Counting only lines that contain "同性戀者", how many are there in the records below? Give the figure alone.

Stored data
________________

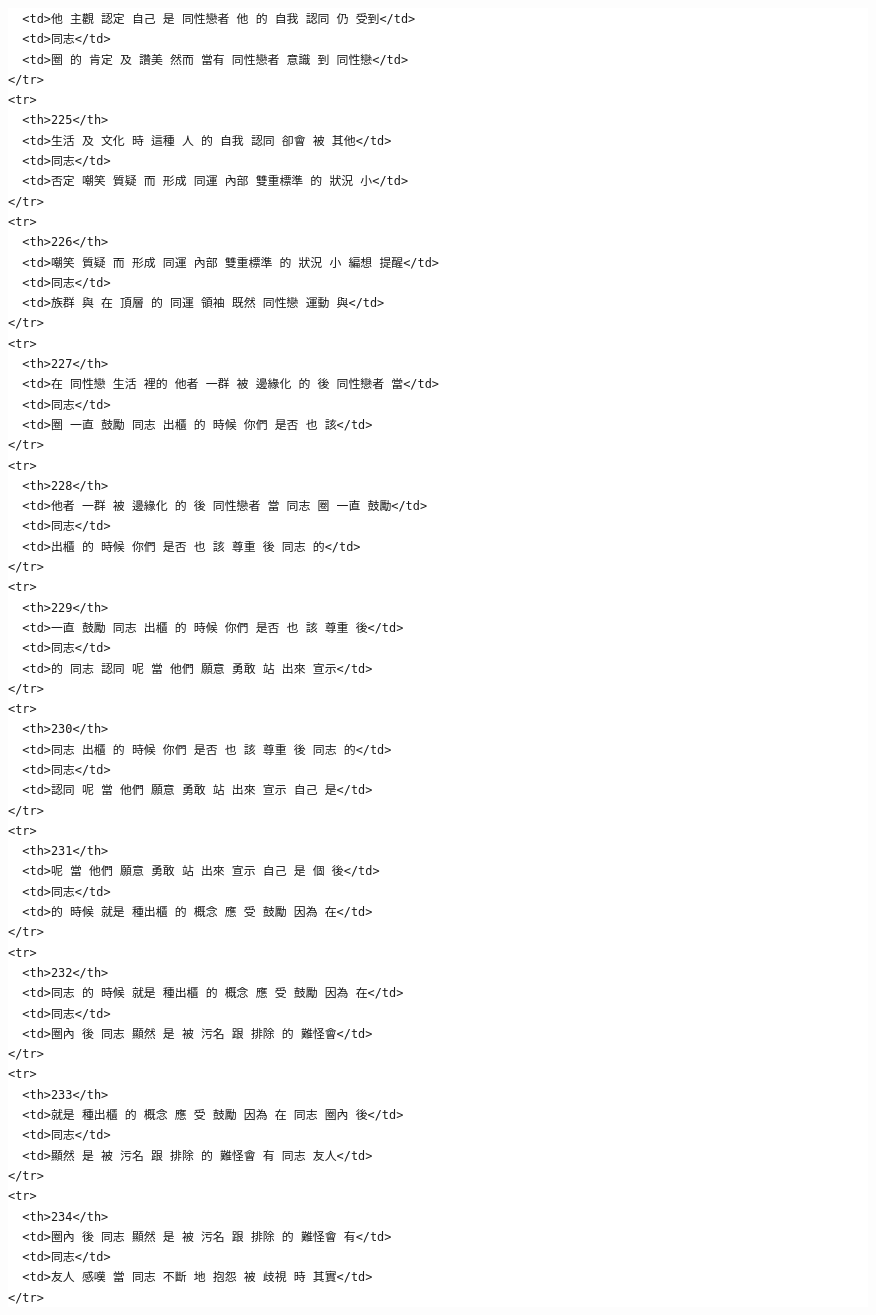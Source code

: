       <td>他 主觀 認定 自己 是 同性戀者 他 的 自我 認同 仍 受到</td>
      <td>同志</td>
      <td>圈 的 肯定 及 讚美 然而 當有 同性戀者 意識 到 同性戀</td>
    </tr>
    <tr>
      <th>225</th>
      <td>生活 及 文化 時 這種 人 的 自我 認同 卻會 被 其他</td>
      <td>同志</td>
      <td>否定 嘲笑 質疑 而 形成 同運 內部 雙重標準 的 狀況 小</td>
    </tr>
    <tr>
      <th>226</th>
      <td>嘲笑 質疑 而 形成 同運 內部 雙重標準 的 狀況 小 編想 提醒</td>
      <td>同志</td>
      <td>族群 與 在 頂層 的 同運 領袖 既然 同性戀 運動 與</td>
    </tr>
    <tr>
      <th>227</th>
      <td>在 同性戀 生活 裡的 他者 一群 被 邊緣化 的 後 同性戀者 當</td>
      <td>同志</td>
      <td>圈 一直 鼓勵 同志 出櫃 的 時候 你們 是否 也 該</td>
    </tr>
    <tr>
      <th>228</th>
      <td>他者 一群 被 邊緣化 的 後 同性戀者 當 同志 圈 一直 鼓勵</td>
      <td>同志</td>
      <td>出櫃 的 時候 你們 是否 也 該 尊重 後 同志 的</td>
    </tr>
    <tr>
      <th>229</th>
      <td>一直 鼓勵 同志 出櫃 的 時候 你們 是否 也 該 尊重 後</td>
      <td>同志</td>
      <td>的 同志 認同 呢 當 他們 願意 勇敢 站 出來 宣示</td>
    </tr>
    <tr>
      <th>230</th>
      <td>同志 出櫃 的 時候 你們 是否 也 該 尊重 後 同志 的</td>
      <td>同志</td>
      <td>認同 呢 當 他們 願意 勇敢 站 出來 宣示 自己 是</td>
    </tr>
    <tr>
      <th>231</th>
      <td>呢 當 他們 願意 勇敢 站 出來 宣示 自己 是 個 後</td>
      <td>同志</td>
      <td>的 時候 就是 種出櫃 的 概念 應 受 鼓勵 因為 在</td>
    </tr>
    <tr>
      <th>232</th>
      <td>同志 的 時候 就是 種出櫃 的 概念 應 受 鼓勵 因為 在</td>
      <td>同志</td>
      <td>圈內 後 同志 顯然 是 被 污名 跟 排除 的 難怪會</td>
    </tr>
    <tr>
      <th>233</th>
      <td>就是 種出櫃 的 概念 應 受 鼓勵 因為 在 同志 圈內 後</td>
      <td>同志</td>
      <td>顯然 是 被 污名 跟 排除 的 難怪會 有 同志 友人</td>
    </tr>
    <tr>
      <th>234</th>
      <td>圈內 後 同志 顯然 是 被 污名 跟 排除 的 難怪會 有</td>
      <td>同志</td>
      <td>友人 感嘆 當 同志 不斷 地 抱怨 被 歧視 時 其實</td>
    </tr>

________________

WRITTEN ANSWER: 4